Keep every line in which "that" occurs and drop the rest of the data.

Top of Materials provided

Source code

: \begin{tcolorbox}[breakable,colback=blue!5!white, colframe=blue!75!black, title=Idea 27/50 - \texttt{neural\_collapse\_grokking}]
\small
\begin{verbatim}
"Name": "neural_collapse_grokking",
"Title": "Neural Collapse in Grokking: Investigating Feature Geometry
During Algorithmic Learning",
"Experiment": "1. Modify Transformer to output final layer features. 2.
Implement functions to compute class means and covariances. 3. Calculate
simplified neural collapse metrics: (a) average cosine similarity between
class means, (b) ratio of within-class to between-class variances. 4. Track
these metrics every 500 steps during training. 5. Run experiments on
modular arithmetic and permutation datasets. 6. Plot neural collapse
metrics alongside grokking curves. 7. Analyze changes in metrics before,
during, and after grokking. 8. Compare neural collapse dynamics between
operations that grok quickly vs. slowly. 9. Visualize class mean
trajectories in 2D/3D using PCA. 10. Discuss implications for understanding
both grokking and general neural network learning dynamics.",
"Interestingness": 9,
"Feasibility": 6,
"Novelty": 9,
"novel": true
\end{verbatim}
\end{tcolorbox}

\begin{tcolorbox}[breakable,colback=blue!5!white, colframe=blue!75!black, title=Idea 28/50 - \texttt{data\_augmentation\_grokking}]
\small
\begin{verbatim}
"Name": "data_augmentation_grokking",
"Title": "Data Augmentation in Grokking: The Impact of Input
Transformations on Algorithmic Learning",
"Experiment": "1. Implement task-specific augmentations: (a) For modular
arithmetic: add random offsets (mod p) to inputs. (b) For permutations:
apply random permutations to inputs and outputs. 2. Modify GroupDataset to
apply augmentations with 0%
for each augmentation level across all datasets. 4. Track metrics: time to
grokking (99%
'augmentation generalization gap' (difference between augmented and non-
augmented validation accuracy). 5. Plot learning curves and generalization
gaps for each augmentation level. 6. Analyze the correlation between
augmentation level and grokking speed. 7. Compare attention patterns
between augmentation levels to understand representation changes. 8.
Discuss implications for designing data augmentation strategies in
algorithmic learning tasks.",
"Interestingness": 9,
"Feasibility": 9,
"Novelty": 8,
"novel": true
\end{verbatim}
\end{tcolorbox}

Bottom of Materials provided
Top of Materials provided

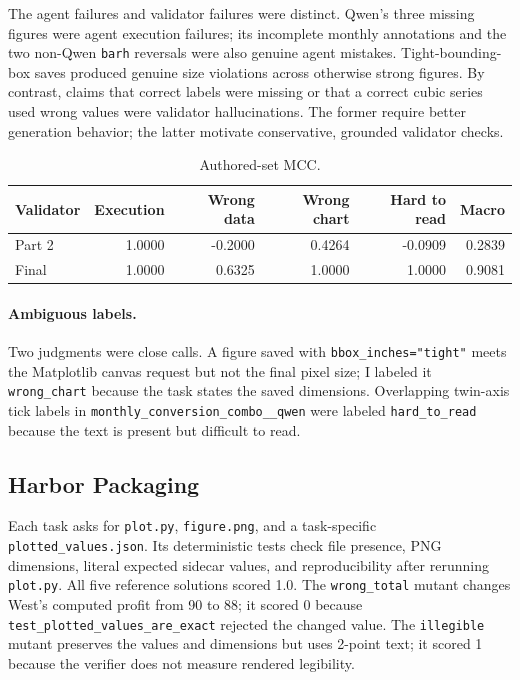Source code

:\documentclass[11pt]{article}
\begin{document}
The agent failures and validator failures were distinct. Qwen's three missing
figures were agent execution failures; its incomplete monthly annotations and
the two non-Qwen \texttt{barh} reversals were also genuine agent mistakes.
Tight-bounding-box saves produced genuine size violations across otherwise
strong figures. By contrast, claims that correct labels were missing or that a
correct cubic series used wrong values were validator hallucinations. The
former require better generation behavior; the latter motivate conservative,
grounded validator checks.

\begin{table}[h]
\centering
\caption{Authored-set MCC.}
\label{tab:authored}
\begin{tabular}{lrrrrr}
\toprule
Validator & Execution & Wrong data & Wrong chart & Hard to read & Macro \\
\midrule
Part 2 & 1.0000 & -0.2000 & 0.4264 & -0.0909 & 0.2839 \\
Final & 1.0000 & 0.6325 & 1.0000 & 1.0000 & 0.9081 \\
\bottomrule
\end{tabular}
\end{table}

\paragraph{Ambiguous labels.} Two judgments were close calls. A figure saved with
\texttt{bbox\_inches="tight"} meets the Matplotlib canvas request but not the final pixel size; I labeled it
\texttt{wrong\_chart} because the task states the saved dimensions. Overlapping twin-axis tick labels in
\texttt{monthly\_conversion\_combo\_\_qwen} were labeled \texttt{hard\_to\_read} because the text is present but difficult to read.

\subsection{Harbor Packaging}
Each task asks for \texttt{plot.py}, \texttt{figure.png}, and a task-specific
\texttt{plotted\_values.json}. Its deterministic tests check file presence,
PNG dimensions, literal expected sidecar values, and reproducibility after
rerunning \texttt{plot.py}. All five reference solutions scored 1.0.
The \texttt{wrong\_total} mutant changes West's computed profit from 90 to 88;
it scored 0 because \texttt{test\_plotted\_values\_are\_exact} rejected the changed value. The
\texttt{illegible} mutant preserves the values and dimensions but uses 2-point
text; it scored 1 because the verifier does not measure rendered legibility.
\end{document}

Bottom of Materials provided
Top of Materials provided

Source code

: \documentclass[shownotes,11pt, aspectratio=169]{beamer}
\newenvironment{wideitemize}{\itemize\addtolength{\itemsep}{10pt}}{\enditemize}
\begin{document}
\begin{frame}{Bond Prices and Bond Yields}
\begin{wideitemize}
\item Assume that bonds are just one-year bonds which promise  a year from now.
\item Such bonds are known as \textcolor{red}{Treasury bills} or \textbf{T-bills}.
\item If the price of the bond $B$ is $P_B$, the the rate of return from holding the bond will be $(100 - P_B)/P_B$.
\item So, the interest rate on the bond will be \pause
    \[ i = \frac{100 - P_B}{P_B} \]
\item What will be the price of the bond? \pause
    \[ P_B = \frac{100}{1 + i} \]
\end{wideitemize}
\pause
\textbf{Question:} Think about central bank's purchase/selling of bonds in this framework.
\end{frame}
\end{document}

Bottom of Materials provided

**Written response**
operations that grok quickly vs. slowly. 9. Visualize class mean
strong figures. By contrast, claims that correct labels were missing or that a
\item Assume that bonds are just one-year bonds which promise  a year from now.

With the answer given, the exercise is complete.